BDT, aile terapisi ve oyun terapisinin çocuğunuza yeterli gelmediği vakalarda uzman psikiyatrınız kaygı bozukluğu ilaçları kullanılmasını isteyebilir. Çocuğunuza kullandığınız kaygı bozukluğu ilaçları mutlaka sizin kontrolünüzde verilmeli ve çocuğun ulaşabileceği yerlerde muhafaza edilmemelidir.
Ayrılık Anksiyetesi Tedavisini Desteklemek İçin Ebeveynlerin Yapması Gerekenler
İster bir uzmandan yardım alın ister süreçle kendiniz başa çıkmaya çalışın; ailenin bu süreçte çocuklara yaklaşımı çok önemlidir. Ayrılık anksiyetesi yaşayan çocuklara bu süreçte;
- Bebeğinizin yorgun ve aç olması kaygı düzeyini artırır, bundan dolayı ayrılık zamanını karnının tok ve yorgun olmadığı zaman dilimlerine denk getirmeye çalışın.
- Sistematik duyarsızlaştırma yöntemini uygulayın. Önce kısa süreli ve kısa mesafeli yerlere gideceğiniz ayrılıklar yaşayın. Sonra ayrı kaldığınız süreyi zamanla biraz daha uzatarak alışmasına fırsat verin.
- Ayrılık anını çok uzatmayın; güle güle deyip, sıcacık bir öpücük verip onu sevdiğinizi söyledikten sonra hemen uzaklaşın. Tekrar tekrar arkanızı dönüp onu rahatlatmak için konuşmalar yapmanız işinizi daha da zorlaştıracak, çocuğun stres düzeyini artıracaktır.
- Durumu fazla dramatize etmeden ona sizin de onu özlediğinizi ancak kısa süre sonra tekrar yan yana olacağınızı anlatın.
- Yokluğunda korku yaşadığı kişi ya da yeri ona hatırlatacak, sevdiği bir nesne ya da oyuncağı yanında bırakın. Bu nesne ona kendisini daha iyi hissettirecek ve ayrılık anksiyetesi semptomlarını azaltacaktır.
- Gideceğiniz yer ve çocuğunuzdan uzakta olacağınız süre ile ilgili asla yalan söylemeyin. Daima dürüst olun. Erkenden, 1 saat içinde geleceğim deyip daha uzun süre uzakta kalmanız o an için durumu kurtarsa da sonrasında çocuğun ayrılık anksiyetesi daha da çok artacaktır.
- Tekrar bir araya geldiğiniz zaman yapacaklarınızla ilgili güzel planlar yapın.
- Çocuğunuzla empati kurun ve bu düşüncelerinden dolayı onu suçlamayın.

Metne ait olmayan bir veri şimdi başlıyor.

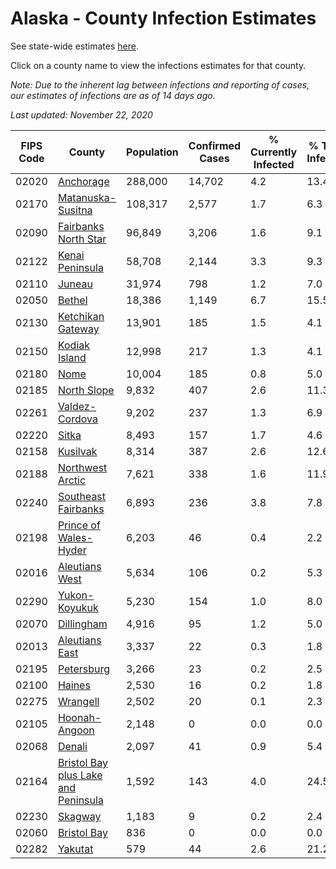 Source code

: # Alaska - County Infection Estimates

See state-wide estimates [here](/infections/us-ak).

Click on a county name to view the infections estimates for that county.

*Note: Due to the inherent lag between infections and reporting of cases, our estimates of infections are as of 14 days ago.*

*Last updated: November 22, 2020*

|   FIPS Code |                                                                     County |   Population |   Confirmed Cases |   % Currently Infected |   % Total Infected |
|-------------|----------------------------------------------------------------------------|--------------|-------------------|------------------------|--------------------|
|       02020 |                                                     [Anchorage](anchorage) |      288,000 |            14,702 |                    4.2 |               13.4 |
|       02170 |                                     [Matanuska-Susitna](matanuska-susitna) |      108,317 |             2,577 |                    1.7 |                6.3 |
|       02090 |                               [Fairbanks North Star](fairbanks-north-star) |       96,849 |             3,206 |                    1.6 |                9.1 |
|       02122 |                                         [Kenai Peninsula](kenai-peninsula) |       58,708 |             2,144 |                    3.3 |                9.3 |
|       02110 |                                                           [Juneau](juneau) |       31,974 |               798 |                    1.2 |                7.0 |
|       02050 |                                                           [Bethel](bethel) |       18,386 |             1,149 |                    6.7 |               15.5 |
|       02130 |                                     [Ketchikan Gateway](ketchikan-gateway) |       13,901 |               185 |                    1.5 |                4.1 |
|       02150 |                                             [Kodiak Island](kodiak-island) |       12,998 |               217 |                    1.3 |                4.1 |
|       02180 |                                                               [Nome](nome) |       10,004 |               185 |                    0.8 |                5.0 |
|       02185 |                                                 [North Slope](north-slope) |        9,832 |               407 |                    2.6 |               11.3 |
|       02261 |                                           [Valdez-Cordova](valdez-cordova) |        9,202 |               237 |                    1.3 |                6.9 |
|       02220 |                                                             [Sitka](sitka) |        8,493 |               157 |                    1.7 |                4.6 |
|       02158 |                                                       [Kusilvak](kusilvak) |        8,314 |               387 |                    2.6 |               12.6 |
|       02188 |                                       [Northwest Arctic](northwest-arctic) |        7,621 |               338 |                    1.6 |               11.9 |
|       02240 |                                 [Southeast Fairbanks](southeast-fairbanks) |        6,893 |               236 |                    3.8 |                7.8 |
|       02198 |                             [Prince of Wales-Hyder](prince-of-wales-hyder) |        6,203 |                46 |                    0.4 |                2.2 |
|       02016 |                                           [Aleutians West](aleutians-west) |        5,634 |               106 |                    0.2 |                5.3 |
|       02290 |                                             [Yukon-Koyukuk](yukon-koyukuk) |        5,230 |               154 |                    1.0 |                8.0 |
|       02070 |                                                   [Dillingham](dillingham) |        4,916 |                95 |                    1.2 |                5.0 |
|       02013 |                                           [Aleutians East](aleutians-east) |        3,337 |                22 |                    0.3 |                1.8 |
|       02195 |                                                   [Petersburg](petersburg) |        3,266 |                23 |                    0.2 |                2.5 |
|       02100 |                                                           [Haines](haines) |        2,530 |                16 |                    0.2 |                1.8 |
|       02275 |                                                       [Wrangell](wrangell) |        2,502 |                20 |                    0.1 |                2.3 |
|       02105 |                                             [Hoonah-Angoon](hoonah-angoon) |        2,148 |                 0 |                    0.0 |                0.0 |
|       02068 |                                                           [Denali](denali) |        2,097 |                41 |                    0.9 |                5.4 |
|       02164 | [Bristol Bay plus Lake and Peninsula](bristol-bay-plus-lake-and-peninsula) |        1,592 |               143 |                    4.0 |               24.5 |
|       02230 |                                                         [Skagway](skagway) |        1,183 |                 9 |                    0.2 |                2.4 |
|       02060 |                                                 [Bristol Bay](bristol-bay) |          836 |                 0 |                    0.0 |                0.0 |
|       02282 |                                                         [Yakutat](yakutat) |          579 |                44 |                    2.6 |               21.2 | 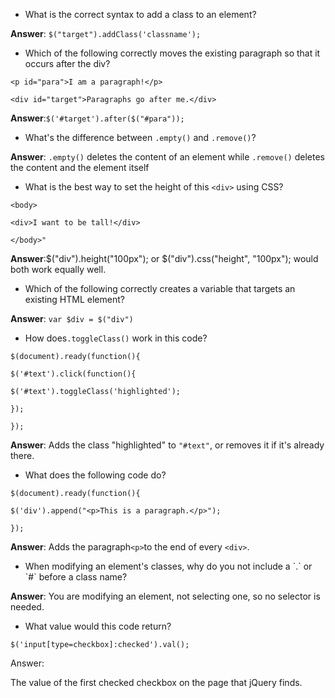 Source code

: * What is the correct syntax to add a class to an element?

**Answer**: `$("target").addClass('classname');`

* Which of the following correctly moves the existing paragraph so that it occurs after the div?

`<p id="para">I am a paragraph!</p>`

`<div id="target">Paragraphs go after me.</div>`

**Answer**:`$('#target').after($("#para"));`

* What's the difference between `.empty()` and `.remove()`?

**Answer**: `.empty()` deletes the content of an element while `.remove()` deletes the content and the element itself

* What is the best way to set the height of this `<div>` using CSS?

`<body>`

`<div>I want to be tall!</div>`

`</body>"`

**Answer**:$\("div"\).height\("100px"\); or $\("div"\).css\("height", "100px"\); would both work equally well.

* Which of the following correctly creates a variable that targets an existing HTML element?

**Answer**: `var $div = $("div")`

* How does`.toggleClass()` work in this code?

`$(document).ready(function(){`

`$('#text').click(function(){`

`$('#text').toggleClass('highlighted');`

`});`

`});`

**Answer**: Adds the class "highlighted" to `"#text"`, or removes it if it's already there.

* What does the following code do?

`$(document).ready(function(){`

`$('div').append("<p>This is a paragraph.</p>");`

`});`

**Answer**: Adds the paragraph` <p> `to the end of every `<div>`.

* When modifying an element's classes, why do you not include a \`.\` or \`\#\` before a class name?


**Answer**: You are modifying an element, not selecting one, so no selector is needed.

* What value would this code return?


`$('input[type=checkbox]:checked').val();`

Answer:

The value of the first checked checkbox on the page that jQuery finds.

- Korkularını artıracak içerikte film, çizgi film ve kitaplardan uzak durun.
Çocuklarda ayrılma anksiyetesi bozukluğu sık görülen bir vaka olsa da çoğu zaman kısa süreli ve belli dönemler arasındaki geçişlerde görülür. Eğer problem zamanla azalmıyor hatta aksine zaman geçtikçe ilerliyorsa zaman kaybetmeden uzman bir doktora götürülmelidir.